Could the records below be restated word for word, without a single picture?

[Saved data entries]
○ ○ ○

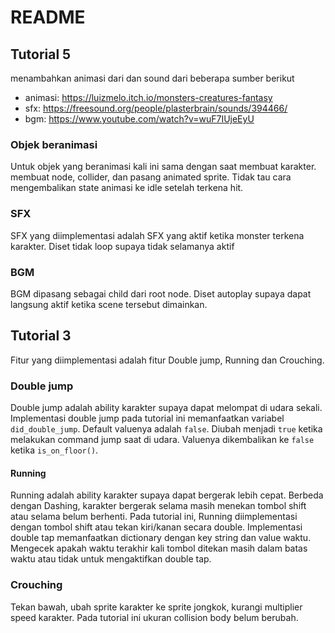 # README

## Tutorial 5

menambahkan animasi dari dan sound dari beberapa sumber berikut

-   animasi: https://luizmelo.itch.io/monsters-creatures-fantasy
-   sfx: https://freesound.org/people/plasterbrain/sounds/394466/
-   bgm: https://www.youtube.com/watch?v=wuF7IUjeEyU

### Objek beranimasi

Untuk objek yang beranimasi kali ini sama dengan saat membuat karakter. membuat node, collider, dan pasang animated sprite. Tidak tau cara mengembalikan state animasi ke idle setelah terkena hit.

### SFX

SFX yang diimplementasi adalah SFX yang aktif ketika monster terkena karakter. Diset tidak loop supaya tidak selamanya aktif

### BGM

BGM dipasang sebagai child dari root node. Diset autoplay supaya dapat langsung aktif ketika scene tersebut dimainkan.

## Tutorial 3

Fitur yang diimplementasi adalah fitur Double jump, Running dan Crouching.

### Double jump

Double jump adalah ability karakter supaya dapat melompat di udara sekali. Implementasi double jump pada tutorial ini memanfaatkan variabel `did_double_jump`. Default valuenya adalah `false`. Diubah menjadi `true` ketika melakukan command jump saat di udara. Valuenya dikembalikan ke `false` ketika `is_on_floor()`.

#### Running

Running adalah ability karakter supaya dapat bergerak lebih cepat. Berbeda dengan Dashing, karakter bergerak selama masih menekan tombol shift atau selama belum berhenti. Pada tutorial ini, Running diimplementasi dengan tombol shift atau tekan kiri/kanan secara double. Implementasi double tap memanfaatkan dictionary dengan key string dan value waktu. Mengecek apakah waktu terakhir kali tombol ditekan masih dalam batas waktu atau tidak untuk mengaktifkan double tap.

### Crouching

Tekan bawah, ubah sprite karakter ke sprite jongkok, kurangi multiplier speed karakter. Pada tutorial ini ukuran collision body belum berubah.
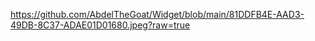 https://github.com/AbdelTheGoat/Widget/blob/main/81DDFB4E-AAD3-49DB-8C37-ADAE01D01680.jpeg?raw=true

○ ○ ○

▶ **Task output**:
 # README

## Tutorial 5

menambahkan animasi dari dan sound dari beberapa sumber berikut

-   animasi: https://luizmelo.itch.io/monsters-creatures-fantasy
-   sfx: https://freesound.org/people/plasterbrain/sounds/394466/
-   bgm: https://www.youtube.com/watch?v=wuF7IUjeEyU

### Objek beranimasi

Untuk objek yang beranimasi kali ini sama dengan saat membuat karakter. membuat node, collider, dan pasang animated sprite. Tidak tau cara mengembalikan state animasi ke idle setelah terkena hit.

### SFX

SFX yang diimplementasi adalah SFX yang aktif ketika monster terkena karakter. Diset tidak loop supaya tidak selamanya aktif

### BGM

BGM dipasang sebagai child dari root node. Diset autoplay supaya dapat langsung aktif ketika scene tersebut dimainkan.

## Tutorial 3

Fitur yang diimplementasi adalah fitur Double jump, Running dan Crouching.

### Double jump

Double jump adalah ability karakter supaya dapat melompat di udara sekali. Implementasi double jump pada tutorial ini memanfaatkan variabel `did_double_jump`. Default valuenya adalah `false`. Diubah menjadi `true` ketika melakukan command jump saat di udara. Valuenya dikembalikan ke `false` ketika `is_on_floor()`.

#### Running

Running adalah ability karakter supaya dapat bergerak lebih cepat. Berbeda dengan Dashing, karakter bergerak selama masih menekan tombol shift atau selama belum berhenti. Pada tutorial ini, Running diimplementasi dengan tombol shift atau tekan kiri/kanan secara double. Implementasi double tap memanfaatkan dictionary dengan key string dan value waktu. Mengecek apakah waktu terakhir kali tombol ditekan masih dalam batas waktu atau tidak untuk mengaktifkan double tap.

### Crouching

Tekan bawah, ubah sprite karakter ke sprite jongkok, kurangi multiplier speed karakter. Pada tutorial ini ukuran collision body belum berubah.
 https://github.com/AbdelTheGoat/Widget/blob/main/81DDFB4E-AAD3-49DB-8C37-ADAE01D01680.jpeg?raw=true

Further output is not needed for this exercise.